Task goal: Please copy each line of the records below that includes the word "alone".

Records to use:
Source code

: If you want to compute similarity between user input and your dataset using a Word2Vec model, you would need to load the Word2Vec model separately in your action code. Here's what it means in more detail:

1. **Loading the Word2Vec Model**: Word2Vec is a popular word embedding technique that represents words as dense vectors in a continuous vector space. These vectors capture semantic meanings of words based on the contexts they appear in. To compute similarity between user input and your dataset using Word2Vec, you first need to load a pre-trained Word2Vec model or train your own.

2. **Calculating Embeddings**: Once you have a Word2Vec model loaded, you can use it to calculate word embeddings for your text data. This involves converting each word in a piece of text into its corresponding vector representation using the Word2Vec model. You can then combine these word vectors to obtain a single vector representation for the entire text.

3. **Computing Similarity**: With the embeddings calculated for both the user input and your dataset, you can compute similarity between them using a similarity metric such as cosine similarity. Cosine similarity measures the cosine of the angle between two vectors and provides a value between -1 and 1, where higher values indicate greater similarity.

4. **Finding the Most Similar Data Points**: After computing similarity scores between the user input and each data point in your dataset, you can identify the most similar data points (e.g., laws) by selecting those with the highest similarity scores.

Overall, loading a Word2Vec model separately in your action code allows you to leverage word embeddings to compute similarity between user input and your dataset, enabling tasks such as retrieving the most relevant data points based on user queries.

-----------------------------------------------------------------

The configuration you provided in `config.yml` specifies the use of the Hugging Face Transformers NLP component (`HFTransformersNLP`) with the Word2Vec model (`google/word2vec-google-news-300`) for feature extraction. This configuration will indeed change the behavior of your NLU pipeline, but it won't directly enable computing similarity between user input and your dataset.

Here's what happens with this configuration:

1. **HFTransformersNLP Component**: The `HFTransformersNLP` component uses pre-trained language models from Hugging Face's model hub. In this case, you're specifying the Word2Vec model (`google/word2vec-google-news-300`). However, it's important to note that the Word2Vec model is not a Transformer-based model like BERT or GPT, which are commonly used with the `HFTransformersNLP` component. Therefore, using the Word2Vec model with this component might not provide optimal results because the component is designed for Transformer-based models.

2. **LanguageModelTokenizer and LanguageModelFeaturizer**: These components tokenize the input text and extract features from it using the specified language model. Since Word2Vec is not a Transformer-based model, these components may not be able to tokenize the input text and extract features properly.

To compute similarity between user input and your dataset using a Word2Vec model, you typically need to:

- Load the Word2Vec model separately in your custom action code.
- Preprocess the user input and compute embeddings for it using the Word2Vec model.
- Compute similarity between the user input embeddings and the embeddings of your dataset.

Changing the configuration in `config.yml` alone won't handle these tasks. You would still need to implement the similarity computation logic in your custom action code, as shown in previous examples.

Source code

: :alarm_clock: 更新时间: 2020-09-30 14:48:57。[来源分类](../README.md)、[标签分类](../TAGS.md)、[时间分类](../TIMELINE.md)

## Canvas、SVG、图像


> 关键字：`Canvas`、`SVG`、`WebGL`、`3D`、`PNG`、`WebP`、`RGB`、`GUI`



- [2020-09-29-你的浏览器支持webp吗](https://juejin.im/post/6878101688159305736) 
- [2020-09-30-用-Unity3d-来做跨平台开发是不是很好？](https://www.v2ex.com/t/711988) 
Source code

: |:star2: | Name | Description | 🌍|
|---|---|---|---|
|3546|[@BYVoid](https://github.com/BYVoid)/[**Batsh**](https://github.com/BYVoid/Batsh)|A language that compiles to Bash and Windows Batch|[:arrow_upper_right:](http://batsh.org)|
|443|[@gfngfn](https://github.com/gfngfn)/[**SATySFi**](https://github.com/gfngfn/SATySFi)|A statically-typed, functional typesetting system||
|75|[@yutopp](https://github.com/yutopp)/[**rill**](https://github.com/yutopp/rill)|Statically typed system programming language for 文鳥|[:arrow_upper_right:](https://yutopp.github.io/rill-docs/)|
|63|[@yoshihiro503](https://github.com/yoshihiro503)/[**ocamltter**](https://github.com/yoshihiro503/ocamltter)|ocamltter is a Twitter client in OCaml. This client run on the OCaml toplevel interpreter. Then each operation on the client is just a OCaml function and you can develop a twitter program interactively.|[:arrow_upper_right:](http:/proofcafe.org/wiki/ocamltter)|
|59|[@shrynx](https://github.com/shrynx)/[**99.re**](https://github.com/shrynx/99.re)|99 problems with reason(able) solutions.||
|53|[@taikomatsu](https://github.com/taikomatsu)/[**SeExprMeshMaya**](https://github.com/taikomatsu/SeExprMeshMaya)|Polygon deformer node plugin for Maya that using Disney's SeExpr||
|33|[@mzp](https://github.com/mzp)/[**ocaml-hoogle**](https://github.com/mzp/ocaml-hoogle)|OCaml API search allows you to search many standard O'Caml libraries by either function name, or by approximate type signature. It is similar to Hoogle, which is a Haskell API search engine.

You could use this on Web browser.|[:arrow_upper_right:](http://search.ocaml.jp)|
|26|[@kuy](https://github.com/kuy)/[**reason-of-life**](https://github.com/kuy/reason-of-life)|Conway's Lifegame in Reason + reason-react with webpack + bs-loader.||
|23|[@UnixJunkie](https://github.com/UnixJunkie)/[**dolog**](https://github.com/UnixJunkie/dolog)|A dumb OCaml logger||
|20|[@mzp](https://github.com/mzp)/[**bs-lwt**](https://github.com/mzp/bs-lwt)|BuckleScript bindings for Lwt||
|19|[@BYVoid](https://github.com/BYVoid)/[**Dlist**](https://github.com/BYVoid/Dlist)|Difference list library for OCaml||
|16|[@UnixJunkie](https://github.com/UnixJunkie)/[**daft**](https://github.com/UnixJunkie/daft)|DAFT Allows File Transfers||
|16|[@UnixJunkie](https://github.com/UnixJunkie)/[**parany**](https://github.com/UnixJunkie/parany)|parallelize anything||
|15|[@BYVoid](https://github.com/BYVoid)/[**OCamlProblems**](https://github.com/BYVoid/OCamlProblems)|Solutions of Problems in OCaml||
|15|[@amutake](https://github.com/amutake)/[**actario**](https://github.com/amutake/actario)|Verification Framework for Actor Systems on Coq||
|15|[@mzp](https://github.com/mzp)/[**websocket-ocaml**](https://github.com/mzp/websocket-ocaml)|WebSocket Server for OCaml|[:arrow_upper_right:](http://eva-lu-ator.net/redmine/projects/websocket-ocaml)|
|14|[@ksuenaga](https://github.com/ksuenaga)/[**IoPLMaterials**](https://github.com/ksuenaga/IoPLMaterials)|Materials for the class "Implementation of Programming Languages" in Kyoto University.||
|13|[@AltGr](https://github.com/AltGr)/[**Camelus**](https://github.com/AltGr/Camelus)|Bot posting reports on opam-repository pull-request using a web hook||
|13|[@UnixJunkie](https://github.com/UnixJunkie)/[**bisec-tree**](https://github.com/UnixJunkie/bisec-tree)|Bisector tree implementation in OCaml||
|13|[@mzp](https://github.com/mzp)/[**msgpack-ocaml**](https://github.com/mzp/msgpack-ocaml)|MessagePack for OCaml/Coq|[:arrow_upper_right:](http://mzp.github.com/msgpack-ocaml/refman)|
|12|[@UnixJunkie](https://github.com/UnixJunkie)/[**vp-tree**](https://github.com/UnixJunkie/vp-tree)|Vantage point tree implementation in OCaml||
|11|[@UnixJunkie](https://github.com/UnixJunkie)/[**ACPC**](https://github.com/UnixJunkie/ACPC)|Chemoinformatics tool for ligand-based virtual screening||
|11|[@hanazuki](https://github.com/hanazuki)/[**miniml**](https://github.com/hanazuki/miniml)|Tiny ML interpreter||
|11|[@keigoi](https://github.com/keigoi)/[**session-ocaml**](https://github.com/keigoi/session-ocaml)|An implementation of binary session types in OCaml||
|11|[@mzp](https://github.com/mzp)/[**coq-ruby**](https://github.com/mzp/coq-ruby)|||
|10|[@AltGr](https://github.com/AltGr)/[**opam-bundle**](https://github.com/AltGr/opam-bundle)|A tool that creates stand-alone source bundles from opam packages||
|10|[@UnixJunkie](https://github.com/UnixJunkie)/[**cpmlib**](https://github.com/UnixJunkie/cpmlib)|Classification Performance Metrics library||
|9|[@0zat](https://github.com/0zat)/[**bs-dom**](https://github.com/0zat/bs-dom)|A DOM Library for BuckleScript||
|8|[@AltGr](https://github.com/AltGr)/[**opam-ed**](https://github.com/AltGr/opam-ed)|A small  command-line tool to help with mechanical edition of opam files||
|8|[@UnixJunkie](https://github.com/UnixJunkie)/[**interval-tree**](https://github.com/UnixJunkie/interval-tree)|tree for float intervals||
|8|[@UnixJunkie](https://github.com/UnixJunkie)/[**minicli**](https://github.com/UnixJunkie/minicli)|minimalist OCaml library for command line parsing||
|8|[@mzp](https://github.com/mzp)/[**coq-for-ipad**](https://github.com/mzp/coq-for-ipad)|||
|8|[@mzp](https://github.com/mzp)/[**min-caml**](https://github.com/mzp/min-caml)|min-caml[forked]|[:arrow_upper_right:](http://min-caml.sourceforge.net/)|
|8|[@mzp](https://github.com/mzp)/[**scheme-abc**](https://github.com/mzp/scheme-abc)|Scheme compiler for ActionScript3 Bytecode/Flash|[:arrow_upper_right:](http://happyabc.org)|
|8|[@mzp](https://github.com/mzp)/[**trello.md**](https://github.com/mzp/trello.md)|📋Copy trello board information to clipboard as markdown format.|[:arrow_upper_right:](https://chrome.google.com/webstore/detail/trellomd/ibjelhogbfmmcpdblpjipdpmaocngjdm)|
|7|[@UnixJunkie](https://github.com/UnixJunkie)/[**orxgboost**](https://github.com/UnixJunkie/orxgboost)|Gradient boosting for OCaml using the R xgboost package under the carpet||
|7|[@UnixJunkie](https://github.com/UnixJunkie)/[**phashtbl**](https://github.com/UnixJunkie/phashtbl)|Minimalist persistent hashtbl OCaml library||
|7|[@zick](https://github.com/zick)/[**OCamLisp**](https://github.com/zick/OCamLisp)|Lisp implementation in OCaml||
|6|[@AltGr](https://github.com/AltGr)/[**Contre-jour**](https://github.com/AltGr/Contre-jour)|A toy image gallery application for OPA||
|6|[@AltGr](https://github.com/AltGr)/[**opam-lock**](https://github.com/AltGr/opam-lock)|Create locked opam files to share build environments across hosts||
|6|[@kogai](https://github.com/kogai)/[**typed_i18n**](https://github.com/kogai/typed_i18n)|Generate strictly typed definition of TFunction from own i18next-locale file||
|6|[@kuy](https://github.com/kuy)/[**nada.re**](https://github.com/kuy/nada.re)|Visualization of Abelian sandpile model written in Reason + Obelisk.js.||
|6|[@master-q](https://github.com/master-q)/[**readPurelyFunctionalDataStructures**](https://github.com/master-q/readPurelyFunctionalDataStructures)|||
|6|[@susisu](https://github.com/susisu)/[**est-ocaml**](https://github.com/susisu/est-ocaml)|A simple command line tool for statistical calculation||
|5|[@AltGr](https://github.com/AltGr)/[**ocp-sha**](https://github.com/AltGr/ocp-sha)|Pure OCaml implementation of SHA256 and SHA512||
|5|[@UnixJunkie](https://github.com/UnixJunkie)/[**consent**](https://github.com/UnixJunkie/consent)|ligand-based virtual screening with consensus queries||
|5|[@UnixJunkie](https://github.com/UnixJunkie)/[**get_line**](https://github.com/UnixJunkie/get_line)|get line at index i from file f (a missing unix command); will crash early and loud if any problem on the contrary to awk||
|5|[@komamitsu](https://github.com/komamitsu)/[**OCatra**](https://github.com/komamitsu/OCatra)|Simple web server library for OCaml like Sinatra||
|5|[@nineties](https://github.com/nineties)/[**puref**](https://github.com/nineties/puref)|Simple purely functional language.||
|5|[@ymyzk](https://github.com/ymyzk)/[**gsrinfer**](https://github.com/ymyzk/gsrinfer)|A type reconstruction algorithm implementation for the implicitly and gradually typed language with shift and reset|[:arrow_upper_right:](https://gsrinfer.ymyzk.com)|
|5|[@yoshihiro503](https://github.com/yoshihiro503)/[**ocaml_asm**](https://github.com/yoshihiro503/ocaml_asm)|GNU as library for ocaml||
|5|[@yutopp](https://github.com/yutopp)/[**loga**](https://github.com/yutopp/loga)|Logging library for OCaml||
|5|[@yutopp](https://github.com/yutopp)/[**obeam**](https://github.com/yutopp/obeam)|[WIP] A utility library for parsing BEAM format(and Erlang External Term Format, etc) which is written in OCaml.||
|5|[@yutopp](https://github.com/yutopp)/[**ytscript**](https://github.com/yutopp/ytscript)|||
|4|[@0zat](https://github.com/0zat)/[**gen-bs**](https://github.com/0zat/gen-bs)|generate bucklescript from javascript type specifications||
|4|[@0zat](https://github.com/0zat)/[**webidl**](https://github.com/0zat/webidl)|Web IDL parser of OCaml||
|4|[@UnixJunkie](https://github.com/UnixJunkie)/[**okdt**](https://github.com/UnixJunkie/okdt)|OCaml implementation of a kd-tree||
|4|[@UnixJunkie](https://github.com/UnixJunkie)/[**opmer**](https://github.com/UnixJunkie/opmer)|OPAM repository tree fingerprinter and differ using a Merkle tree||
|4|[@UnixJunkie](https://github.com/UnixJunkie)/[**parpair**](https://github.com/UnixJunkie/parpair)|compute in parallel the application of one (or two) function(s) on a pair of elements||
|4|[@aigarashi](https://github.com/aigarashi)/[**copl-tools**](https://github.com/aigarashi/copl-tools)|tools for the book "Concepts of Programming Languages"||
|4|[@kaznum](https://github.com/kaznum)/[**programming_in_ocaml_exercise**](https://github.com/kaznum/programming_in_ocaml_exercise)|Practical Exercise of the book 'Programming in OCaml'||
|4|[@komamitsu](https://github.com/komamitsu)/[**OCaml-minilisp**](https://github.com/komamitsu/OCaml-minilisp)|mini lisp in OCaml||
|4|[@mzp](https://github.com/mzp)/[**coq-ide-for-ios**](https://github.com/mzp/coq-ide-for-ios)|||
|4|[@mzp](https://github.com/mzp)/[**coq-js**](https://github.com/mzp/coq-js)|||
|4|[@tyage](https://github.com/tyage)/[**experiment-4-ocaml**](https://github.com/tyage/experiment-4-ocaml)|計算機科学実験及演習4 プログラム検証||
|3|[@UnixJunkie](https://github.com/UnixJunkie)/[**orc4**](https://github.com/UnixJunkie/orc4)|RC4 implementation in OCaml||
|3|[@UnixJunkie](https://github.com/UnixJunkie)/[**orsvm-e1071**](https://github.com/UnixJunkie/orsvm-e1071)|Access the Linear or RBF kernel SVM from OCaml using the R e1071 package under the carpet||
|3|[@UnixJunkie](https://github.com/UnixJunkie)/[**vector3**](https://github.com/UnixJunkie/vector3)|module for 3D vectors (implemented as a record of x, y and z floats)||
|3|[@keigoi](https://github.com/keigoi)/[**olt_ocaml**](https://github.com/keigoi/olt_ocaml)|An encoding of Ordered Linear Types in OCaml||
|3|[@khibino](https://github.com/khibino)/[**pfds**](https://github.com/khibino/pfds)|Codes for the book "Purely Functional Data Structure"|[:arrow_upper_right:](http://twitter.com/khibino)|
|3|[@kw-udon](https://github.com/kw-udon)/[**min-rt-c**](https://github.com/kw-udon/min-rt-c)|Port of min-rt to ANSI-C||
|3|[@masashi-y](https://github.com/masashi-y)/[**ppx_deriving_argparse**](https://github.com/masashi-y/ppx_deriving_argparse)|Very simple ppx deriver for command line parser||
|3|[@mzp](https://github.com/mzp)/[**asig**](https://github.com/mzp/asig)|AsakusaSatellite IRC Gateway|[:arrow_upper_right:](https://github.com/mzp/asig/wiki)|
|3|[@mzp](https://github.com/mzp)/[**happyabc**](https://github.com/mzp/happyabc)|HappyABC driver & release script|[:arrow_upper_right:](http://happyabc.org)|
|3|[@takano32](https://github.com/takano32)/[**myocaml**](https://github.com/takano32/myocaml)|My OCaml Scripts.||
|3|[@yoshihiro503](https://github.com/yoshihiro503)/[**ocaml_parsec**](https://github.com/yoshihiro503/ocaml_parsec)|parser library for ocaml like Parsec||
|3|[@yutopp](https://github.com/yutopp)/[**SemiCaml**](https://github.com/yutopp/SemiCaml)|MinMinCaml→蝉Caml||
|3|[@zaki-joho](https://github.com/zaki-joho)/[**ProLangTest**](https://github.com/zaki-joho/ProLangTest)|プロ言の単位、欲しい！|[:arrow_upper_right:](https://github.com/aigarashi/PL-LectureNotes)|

Answer box:
Changing the configuration in `config.yml` alone won't handle these tasks. You would still need to implement the similarity computation logic in your custom action code, as shown in previous examples.
|10|[@AltGr](https://github.com/AltGr)/[**opam-bundle**](https://github.com/AltGr/opam-bundle)|A tool that creates stand-alone source bundles from opam packages||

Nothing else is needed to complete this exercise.